Fadil mengangguk. "Aamiin. Kasihan dia, udah bucin kayaknya ke sahabatmu."

Tifanny terkekeh. "Mas mau langsung tidur?"

Fadil malah menghentikan langkah, tepat di depan pintu kamar. "Kita bicara sebentar, ya."

Kening Tifanny berkerut. "Perlu Fanny buatkan minum untuk teman ngobrol?"

Fadil berdecak. "Sayang masih penyembuhan. Sudah, ayo langsung ke kasur saja."

"Eh?" Tifanny terkesiap ketika dipangku Fadil sampai didudukkan di bibir ranjang. "Mas mau bahas apa?"

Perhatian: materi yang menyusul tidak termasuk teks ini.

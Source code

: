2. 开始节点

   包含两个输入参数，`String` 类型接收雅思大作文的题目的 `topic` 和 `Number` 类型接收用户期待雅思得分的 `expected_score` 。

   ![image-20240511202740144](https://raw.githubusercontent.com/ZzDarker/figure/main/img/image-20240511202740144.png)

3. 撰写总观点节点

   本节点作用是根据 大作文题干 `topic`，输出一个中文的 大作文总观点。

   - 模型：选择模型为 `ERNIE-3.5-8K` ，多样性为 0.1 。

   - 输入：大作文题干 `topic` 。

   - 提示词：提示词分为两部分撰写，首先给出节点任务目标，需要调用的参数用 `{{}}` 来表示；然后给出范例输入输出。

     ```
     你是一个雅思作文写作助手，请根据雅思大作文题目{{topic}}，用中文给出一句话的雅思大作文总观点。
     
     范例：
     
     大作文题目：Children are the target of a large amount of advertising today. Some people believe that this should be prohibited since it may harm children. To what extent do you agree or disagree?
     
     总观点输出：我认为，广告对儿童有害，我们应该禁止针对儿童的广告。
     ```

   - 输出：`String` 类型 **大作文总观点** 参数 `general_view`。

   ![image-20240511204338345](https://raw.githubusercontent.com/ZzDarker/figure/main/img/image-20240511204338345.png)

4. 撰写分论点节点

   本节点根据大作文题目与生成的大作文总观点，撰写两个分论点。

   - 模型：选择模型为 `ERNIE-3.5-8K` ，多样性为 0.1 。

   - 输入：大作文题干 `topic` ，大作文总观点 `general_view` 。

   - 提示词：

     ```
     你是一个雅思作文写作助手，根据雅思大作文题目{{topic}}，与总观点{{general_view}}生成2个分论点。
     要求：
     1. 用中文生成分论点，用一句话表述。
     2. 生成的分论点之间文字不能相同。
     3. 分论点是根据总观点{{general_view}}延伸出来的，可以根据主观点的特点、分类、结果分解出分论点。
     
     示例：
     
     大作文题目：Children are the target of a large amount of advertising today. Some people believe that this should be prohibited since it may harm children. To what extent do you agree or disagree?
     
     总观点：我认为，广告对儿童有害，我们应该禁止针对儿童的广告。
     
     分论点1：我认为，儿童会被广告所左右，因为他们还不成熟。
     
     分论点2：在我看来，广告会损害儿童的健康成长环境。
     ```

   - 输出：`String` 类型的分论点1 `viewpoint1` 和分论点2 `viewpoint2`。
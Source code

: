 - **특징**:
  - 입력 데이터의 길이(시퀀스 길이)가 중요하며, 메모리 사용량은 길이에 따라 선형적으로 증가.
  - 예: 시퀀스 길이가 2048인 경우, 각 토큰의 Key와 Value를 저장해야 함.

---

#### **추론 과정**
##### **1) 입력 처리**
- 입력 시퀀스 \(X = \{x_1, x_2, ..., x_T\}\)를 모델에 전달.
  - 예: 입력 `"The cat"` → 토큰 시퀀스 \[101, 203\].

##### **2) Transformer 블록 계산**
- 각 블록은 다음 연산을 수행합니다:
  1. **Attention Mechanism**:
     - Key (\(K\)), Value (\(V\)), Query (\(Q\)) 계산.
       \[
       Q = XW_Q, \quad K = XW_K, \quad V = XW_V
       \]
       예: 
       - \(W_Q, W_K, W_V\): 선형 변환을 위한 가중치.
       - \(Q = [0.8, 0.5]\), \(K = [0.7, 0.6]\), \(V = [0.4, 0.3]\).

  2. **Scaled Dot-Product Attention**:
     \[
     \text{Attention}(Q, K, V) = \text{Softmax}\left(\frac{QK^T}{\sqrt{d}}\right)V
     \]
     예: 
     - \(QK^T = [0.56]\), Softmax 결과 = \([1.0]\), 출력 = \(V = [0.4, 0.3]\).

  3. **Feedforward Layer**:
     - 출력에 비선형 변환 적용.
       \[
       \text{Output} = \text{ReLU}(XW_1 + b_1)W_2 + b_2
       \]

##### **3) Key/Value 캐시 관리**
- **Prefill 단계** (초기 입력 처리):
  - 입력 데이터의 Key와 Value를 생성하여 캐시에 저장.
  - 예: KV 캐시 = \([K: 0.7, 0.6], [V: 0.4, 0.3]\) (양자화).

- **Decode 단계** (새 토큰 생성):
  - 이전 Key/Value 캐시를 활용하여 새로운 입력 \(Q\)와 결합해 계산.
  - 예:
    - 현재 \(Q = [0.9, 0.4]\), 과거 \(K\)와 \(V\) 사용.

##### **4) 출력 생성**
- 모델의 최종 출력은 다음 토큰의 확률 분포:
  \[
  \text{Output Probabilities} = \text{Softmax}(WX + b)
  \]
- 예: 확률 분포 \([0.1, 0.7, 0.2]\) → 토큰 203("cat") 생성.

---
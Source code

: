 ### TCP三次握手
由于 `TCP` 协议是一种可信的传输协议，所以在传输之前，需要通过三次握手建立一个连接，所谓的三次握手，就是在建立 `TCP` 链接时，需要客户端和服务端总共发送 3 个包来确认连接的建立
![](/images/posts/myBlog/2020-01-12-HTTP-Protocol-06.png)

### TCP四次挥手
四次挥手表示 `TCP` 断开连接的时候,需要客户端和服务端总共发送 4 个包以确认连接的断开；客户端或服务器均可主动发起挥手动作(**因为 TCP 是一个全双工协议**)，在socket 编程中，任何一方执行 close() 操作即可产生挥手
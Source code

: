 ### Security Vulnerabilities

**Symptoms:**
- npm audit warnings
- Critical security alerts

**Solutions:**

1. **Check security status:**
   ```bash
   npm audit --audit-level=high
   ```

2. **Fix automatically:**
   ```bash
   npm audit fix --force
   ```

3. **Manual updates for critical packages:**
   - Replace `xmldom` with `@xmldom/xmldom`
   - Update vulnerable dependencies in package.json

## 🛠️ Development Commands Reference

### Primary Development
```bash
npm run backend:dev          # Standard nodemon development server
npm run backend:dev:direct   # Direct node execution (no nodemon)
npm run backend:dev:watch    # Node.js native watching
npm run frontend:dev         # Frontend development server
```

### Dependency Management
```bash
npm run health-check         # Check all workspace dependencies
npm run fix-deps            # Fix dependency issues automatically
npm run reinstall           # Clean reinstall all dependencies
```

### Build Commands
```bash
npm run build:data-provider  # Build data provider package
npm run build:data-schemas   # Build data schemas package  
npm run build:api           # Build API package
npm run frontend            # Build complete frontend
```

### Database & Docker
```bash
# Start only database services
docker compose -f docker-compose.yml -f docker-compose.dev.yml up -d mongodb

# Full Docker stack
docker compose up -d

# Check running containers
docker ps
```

Fadil mengunci kamar, lalu duduk bersila di hadapan Tifanny. Tangannya terulur mengambil jemari Tifanny untuk diusap lembut. "Tentang anak."

Tifanny menelan ludah susah. Pikiran negatifnya bercabang. "Mas mau menceraikan Fanny? Atau mau poligami?"

"Astaghfirullah, Tifanny!" Fadil berseru keras. Diremasnya tangan Tifanny. "Apa yang Fanny bicarakan?! Itu sama sekali nggak ada dalam pikiran Mas. Mas hanya mau Fanny dalam pernikahan ini. Hanya itu."

Tifanny tergemap. Dia tak terbiasa dengan nada Fadil yang menanjak. Sebab, selama ini dia selalu mendapat kelembutan dari sang suami. Namun, Tifanny sadar, dia yang memancing sendiri. "Tapi Fanny belum bisa ngasih Mas anak."

Fadil mengusap wajah sebentar sambil beristighfar beberapa kali. Membicarakan perkara krusial seperti ini harus dengan ketenangan. Terlebih istrinya itu teramat polos, tetapi menggemaskan.

"Itu yang mau Mas bahas." Fadil membuka kembali suara setelah merasa lebih dingin. "Maaf sebelumnya, tapi tadi Mas tak sengaja mendengar obrolan Fanny dengan Wening dan bundanya. Mas nggak sengaja nguping, ya. Tadi hanya tak sengaja mendengar saat lewat."

Tifanny mengangguk. "Jadi?" Nadanya kembali lembut. Tak parau. Dia tak seemosional sebelumnya.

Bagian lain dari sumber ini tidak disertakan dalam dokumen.